Don Carmignani, 54, was called to testify as a witness for the District Attorney’s Office against Garrett Doty, the 25-year-old homeless man who is facing assault and battery charges for beating him with a metal pipe in the Marina District in April. The judge had gone as far as to threaten Carmignani with arrest if he did not show up to testify.

But when Carmignani, a local businessman and San Francisco native who briefly served on the Fire Commission, showed up to the Hall of Justice on Monday, he was turned away by the prosecutor on the case.

The decision came after San Francisco Superior Court Judge Jeffrey Ross ruled Friday that the public defender on the case, Kleigh Hathaway, could question Carmignani about a series of bear spray attacks that Hathaway claims he committed against homeless people, including her client.

Previously, Ross had decided that Hathaway would only be allowed to question Carmignani about two of the incidents in which she had witnesses who could identify Carmignani as the assailant, Hathaway said.

If Carmignani wanted to invoke his Fifth Amendment right not to incriminate himself when asked about the bear spray attacks, as he did during Doty’s preliminary hearing, Ross also decided that he would have to do so in front of the jury, according to Hathaway.
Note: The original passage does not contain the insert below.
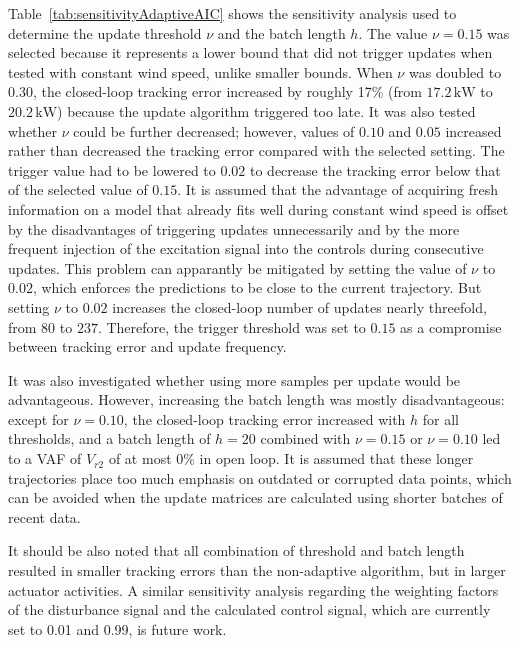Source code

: Table~\ref{tab:sensitivityAdaptiveAIC} shows the sensitivity analysis used to determine the update threshold $\nu$ and the batch length $h$. The value $\nu = 0.15$ was selected because it represents a lower bound that did not trigger updates when tested with constant wind speed, unlike smaller bounds. When $\nu$ was doubled to $0.30$, the closed-loop tracking error increased by roughly 17\% (from $17.2\,\mathrm{kW}$ to $20.2\,\mathrm{kW}$) because the update algorithm triggered too late. It was also tested whether $\nu$ could be further decreased; however, values of $0.10$ and $0.05$ increased rather than decreased the tracking error compared with the selected setting. The trigger value had to be lowered to $0.02$ to decrease the tracking error below that of the selected value of $0.15$. It is assumed that the advantage of acquiring fresh information on a model that already fits well during constant wind speed is offset by the disadvantages of triggering updates unnecessarily and by the more frequent injection of the excitation signal into the controls during consecutive updates. This problem can apparantly be mitigated by setting the value of $\nu$ to $0.02$, which enforces the predictions to be close to the current trajectory. But setting $\nu$ to $0.02$ increases the closed-loop number of updates nearly threefold, from $80$ to $237$. Therefore, the trigger threshold was set to $0.15$ as a compromise between tracking error and update frequency.

It was also investigated whether using more samples per update would be advantageous. However, increasing the batch length was mostly disadvantageous: except for $\nu = 0.10$, the closed-loop tracking error increased with $h$ for all thresholds, and a batch length of $h = 20$ combined with $\nu = 0.15$ or $\nu = 0.10$ led to a VAF of $V_{r2}$ of at most 0\% in open loop. It is assumed that these longer trajectories place too much emphasis on outdated or corrupted data points, which can be avoided when the update matrices are calculated using shorter batches of recent data. 

It should be also noted that all combination of threshold and batch length resulted in smaller tracking errors than the non-adaptive algorithm, but in larger actuator activities. A similar sensitivity analysis regarding the weighting factors of the disturbance signal and the calculated control signal, which are currently set to 0.01 and 0.99, is future work.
a woman in a gray suit speaks to reporters in the halllway of a courthouse.
Kleigh Hathaway, Garrett Doty's public defender, speaks in the hallway of Superior Court. | Garrett Leahy/The Standard

Attorneys for Carmignani have repeatedly denied that he was behind the prior bear or pepper spray incidents, and Carmignani said during the preliminary hearing that he was out of town when one of them occurred.

The decision not to put Carmignani on the stand means that the trial will proceed without a key witness who had previously described the attack by Doty in graphic detail and had extensively described the impact of his injuries on his life.

The prosecutor on the case, Kourtney Bell, had acknowledged during his opening statement that Carmignani was “not an angel” but still argued that he deserved justice for Doty beating him with the metal pipe.

At the same time, it means that the public defender will not get to question Carmignani about the bear spray incidents, which are a central part of Doty’s defense and could help bolster the argument that he acted in self-defense.

A video surveillance camera captures a man in black coat aiming a spray can at another man on a city street.
A screengrab from a still image taken from surveillance footage on Nov. 6, 2021, showing a man spraying a homeless person in the face with pepper spray or bear spray. | Source: San Francisco Public Defender’s Office

The April beating began when Carmignani confronted Doty, who was camped near his home in the Marina District, and demanded that he leave the area. Doty responded by striking and chasing Carmignani with the metal pipe.

The case grabbed national headlines and was held up as an example of lawlessness on the streets of San Francisco until it was revealed that Carmignani may have sprayed Doty with a can of pepper or bear spray before he was hit with the pipe.

The defense later revealed that a police investigator had identified a series of some eight bear or pepper spray attacks in or near the Marina District that it deemed possibly related to the case.

Doty’s trial is expected to continue Wednesday morning, when the defense will begin calling its own witnesses.

Correction: This story was updated with the proper spelling of Garrett Doty’s name.